SikkerLink Security

SikkerLink is a free tool for sending a single secret over a link that opens once and then destroys itself. It is a separate product from the SikkerKey vault, and it runs on a different security model: SikkerLink is zero-knowledge. The secret is encrypted in the sender's browser, and the server only ever holds bytes it cannot read.

As with the rest of these docs, every claim here reflects what the code actually does.

The model in one line

The browser encrypts the secret before it leaves the page. The passphrase that decrypts it travels in the link's URL fragment, or is shared out of band, and is never sent to the server. The server stores an opaque blob and hands it back exactly once. We cannot read your secret because we never receive the key.

How SikkerLink secures your secret

Encrypted in your browser

When you create a link, everything cryptographic happens locally before anything is sent:

• A random passphrase is generated in the browser using the platform's cryptographic RNG, 256 bits of entropy. This passphrase is the only thing that can decrypt the secret.
• The encryption key is derived from it with PBKDF2 (250,000 iterations, SHA-256) over a random per-link salt.
• The secret is encrypted with AES-256-GCM under that key with a random 96-bit IV. The GCM authentication tag means any tampering with the stored ciphertext fails decryption.
• Only an opaque blob leaves the browser: the salt, IV, and ciphertext packed together and base64url-encoded. It is meaningless without the passphrase.

The passphrase itself never reaches the server. It rides in the URL fragment (the part after #), which browsers do not transmit in HTTP requests, or you share it out of band and the recipient pastes it in.

The server only holds bytes it can't read

For each link the server stores exactly three things: the opaque ciphertext blob, a SHA-256 hash of the passphrase, and an expiry timestamp. No plaintext, no passphrase, no key. There is no code path that decrypts a SikkerLink secret, because the server never has the material to do it.

The access gate

The recipient must prove they hold the passphrase before the server releases the blob. The browser sends SHA-256(passphrase), and the server compares it, in constant time, against the hash stored at creation.

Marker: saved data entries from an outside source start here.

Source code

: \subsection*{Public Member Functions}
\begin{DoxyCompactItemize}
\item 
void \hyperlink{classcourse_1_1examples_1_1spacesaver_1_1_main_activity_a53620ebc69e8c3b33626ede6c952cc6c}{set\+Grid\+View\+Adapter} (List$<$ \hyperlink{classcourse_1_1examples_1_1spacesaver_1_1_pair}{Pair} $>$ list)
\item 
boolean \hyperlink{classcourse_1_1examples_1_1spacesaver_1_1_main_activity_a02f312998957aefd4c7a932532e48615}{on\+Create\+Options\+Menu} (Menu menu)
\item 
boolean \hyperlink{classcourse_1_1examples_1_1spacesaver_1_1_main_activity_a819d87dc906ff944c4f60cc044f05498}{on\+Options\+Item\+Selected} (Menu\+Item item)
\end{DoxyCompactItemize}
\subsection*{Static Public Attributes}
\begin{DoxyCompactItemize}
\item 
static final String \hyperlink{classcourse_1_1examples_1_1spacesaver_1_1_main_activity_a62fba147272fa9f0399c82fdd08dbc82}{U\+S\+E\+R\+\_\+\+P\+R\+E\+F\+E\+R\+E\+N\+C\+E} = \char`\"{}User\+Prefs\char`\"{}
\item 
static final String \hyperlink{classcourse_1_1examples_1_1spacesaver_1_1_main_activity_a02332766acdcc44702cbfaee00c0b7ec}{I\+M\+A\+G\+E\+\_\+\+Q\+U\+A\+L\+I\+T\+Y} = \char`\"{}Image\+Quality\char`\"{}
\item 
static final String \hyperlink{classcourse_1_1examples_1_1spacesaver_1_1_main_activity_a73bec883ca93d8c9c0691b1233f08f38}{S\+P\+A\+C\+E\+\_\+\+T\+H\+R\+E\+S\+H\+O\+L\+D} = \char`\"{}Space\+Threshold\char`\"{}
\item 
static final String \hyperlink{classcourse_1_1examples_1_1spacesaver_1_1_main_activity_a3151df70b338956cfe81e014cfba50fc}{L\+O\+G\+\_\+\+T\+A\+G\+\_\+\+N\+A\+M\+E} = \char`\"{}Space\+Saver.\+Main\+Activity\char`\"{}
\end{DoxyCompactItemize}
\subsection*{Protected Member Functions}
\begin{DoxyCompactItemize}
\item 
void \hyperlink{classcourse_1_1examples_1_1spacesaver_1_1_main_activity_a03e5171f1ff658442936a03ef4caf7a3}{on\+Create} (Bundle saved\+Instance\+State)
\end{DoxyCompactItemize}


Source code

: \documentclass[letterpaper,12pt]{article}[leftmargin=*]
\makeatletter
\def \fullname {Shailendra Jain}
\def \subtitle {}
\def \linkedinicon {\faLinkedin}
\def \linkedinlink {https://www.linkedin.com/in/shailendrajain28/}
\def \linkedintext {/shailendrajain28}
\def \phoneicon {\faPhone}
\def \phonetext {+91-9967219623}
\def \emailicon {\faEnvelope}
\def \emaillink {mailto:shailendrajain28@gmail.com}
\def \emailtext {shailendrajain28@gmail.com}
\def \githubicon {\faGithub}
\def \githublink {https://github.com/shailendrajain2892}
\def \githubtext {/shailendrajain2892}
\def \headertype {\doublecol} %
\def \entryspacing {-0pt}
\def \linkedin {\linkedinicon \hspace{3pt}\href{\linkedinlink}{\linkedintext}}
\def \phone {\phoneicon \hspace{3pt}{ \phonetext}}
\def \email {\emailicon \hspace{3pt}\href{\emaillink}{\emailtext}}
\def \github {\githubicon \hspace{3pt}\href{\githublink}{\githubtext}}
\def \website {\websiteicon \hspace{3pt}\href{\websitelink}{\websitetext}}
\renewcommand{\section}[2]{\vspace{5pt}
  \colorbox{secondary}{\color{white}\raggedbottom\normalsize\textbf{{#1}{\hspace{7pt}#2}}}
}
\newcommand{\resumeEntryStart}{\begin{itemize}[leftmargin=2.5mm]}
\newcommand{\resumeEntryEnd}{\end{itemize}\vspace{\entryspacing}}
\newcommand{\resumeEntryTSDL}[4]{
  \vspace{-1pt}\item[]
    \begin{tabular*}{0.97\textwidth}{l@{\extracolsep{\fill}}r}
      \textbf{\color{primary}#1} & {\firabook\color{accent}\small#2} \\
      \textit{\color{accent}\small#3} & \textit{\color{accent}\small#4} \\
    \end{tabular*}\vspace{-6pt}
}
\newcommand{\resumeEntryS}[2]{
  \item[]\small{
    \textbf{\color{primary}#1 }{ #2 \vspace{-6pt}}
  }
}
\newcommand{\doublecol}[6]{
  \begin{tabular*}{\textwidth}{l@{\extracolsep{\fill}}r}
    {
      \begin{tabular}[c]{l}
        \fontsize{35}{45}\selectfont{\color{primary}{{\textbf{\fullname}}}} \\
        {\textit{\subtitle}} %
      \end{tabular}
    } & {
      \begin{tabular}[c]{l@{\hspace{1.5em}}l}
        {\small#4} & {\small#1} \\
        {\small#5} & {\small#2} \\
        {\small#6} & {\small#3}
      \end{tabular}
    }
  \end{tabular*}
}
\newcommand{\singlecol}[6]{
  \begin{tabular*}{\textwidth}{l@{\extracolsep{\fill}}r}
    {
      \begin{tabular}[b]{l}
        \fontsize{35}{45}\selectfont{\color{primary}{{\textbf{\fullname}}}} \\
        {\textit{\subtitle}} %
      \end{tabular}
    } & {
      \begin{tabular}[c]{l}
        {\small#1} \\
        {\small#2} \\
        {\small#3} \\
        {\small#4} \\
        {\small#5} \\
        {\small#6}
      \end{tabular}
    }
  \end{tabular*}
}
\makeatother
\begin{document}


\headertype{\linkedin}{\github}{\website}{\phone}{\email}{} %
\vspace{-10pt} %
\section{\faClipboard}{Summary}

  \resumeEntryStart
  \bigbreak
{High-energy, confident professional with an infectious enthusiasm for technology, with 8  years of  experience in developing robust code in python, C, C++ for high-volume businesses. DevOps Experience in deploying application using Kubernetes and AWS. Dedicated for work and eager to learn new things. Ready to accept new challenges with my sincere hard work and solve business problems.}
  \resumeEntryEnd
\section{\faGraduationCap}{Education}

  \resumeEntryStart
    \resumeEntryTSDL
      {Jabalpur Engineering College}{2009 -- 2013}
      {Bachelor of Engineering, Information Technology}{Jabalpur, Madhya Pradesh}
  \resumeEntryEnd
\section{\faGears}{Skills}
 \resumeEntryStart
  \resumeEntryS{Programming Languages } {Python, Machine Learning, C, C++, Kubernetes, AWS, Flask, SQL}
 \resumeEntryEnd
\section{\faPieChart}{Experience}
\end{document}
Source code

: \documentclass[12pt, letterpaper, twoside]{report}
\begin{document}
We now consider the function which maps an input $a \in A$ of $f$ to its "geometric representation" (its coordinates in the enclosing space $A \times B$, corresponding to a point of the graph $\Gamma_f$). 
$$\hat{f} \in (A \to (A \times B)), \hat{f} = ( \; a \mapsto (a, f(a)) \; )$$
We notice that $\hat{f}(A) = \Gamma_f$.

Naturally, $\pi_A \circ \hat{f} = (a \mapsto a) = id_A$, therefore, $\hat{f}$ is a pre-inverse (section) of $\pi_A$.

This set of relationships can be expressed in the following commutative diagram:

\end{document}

Because the passphrase is high-entropy and generated by us, this hash is safe to store and is not the decryption key: the real key is derived separately via PBKDF2, so knowing the hash tells an attacker nothing about how to decrypt the blob. A wrong passphrase fails this gate and the link is left untouched, so the recipient can try again.

One view, then gone

A correct reveal deletes the link in the same locked database transaction that returns the blob. The read is serialized with a row lock, so two simultaneous reveals cannot both succeed: one wins, deletes, and returns the secret; the other finds the row already gone. After that first successful open, the ciphertext no longer exists on our side, and reloading the page shows nothing.

A link that never existed, one that was already opened, and one that has expired all return the same "no longer available" response, so nothing about which links exist is observable beyond already holding the link.

Expiry

The sender chooses how long the link lives, from one hour to one day. Expiry is checked at read time under the same lock, so an expired link is gone the moment anyone tries it, whether or not the background cleaner has swept it yet. A cleaner also deletes expired rows on a short interval to reclaim storage. There is no way to extend a link; to share again, create a new one.

No account, minimal data

Creating and opening a link require no account and no sign-in. SikkerLink stores no identity for either party, only the blob, its access hash, and its expiry. Reveal pages are marked noindex and excluded from crawling.

Abuse controls

Because creating a link is open and unauthenticated, the create and reveal endpoints are rate-limited per source IP, the stored blob is size-capped, and request bodies are bounded before any handler runs.

In transit

Like the rest of SikkerKey, SikkerLink is served only over TLS 1.2+ with HSTS and a strict Content-Security-Policy that restricts where the page can talk. The shared transport, hosting, and backup details are in the security overview.

What we store vs. never see

How this differs from the vault

The vault and SikkerLink solve different problems, so they make different trade-offs:

• The vault is not zero-knowledge, by necessity. Machines and CLIs fetch plaintext secrets continuously, so the server decrypts in memory on demand to serve them. The protection there is envelope encryption, machine authentication, and a decryption root that never touches disk, all covered in the security overview.
• SikkerLink is zero-knowledge, by design. It is a one-time, human-to-human handoff, so the browser can generate and hold the key and the server never needs it. The cost is that a lost passphrase means a lost secret: there is no recovery path, because there is nothing on our side to recover it from.

What's on your side

• The passphrase. If you include it in the link, anyone with that link can open the secret once, so treat the full link as the secret. If you share it separately, the recipient needs both the link and the passphrase.
• Choosing the lifetime. Shorter is safer; pick the shortest window that still lets the recipient open it in time.
• The plaintext once it is revealed. After the recipient opens the link, the bytes are in their hands and out of our visibility, the same transfer point as everywhere else in SikkerKey.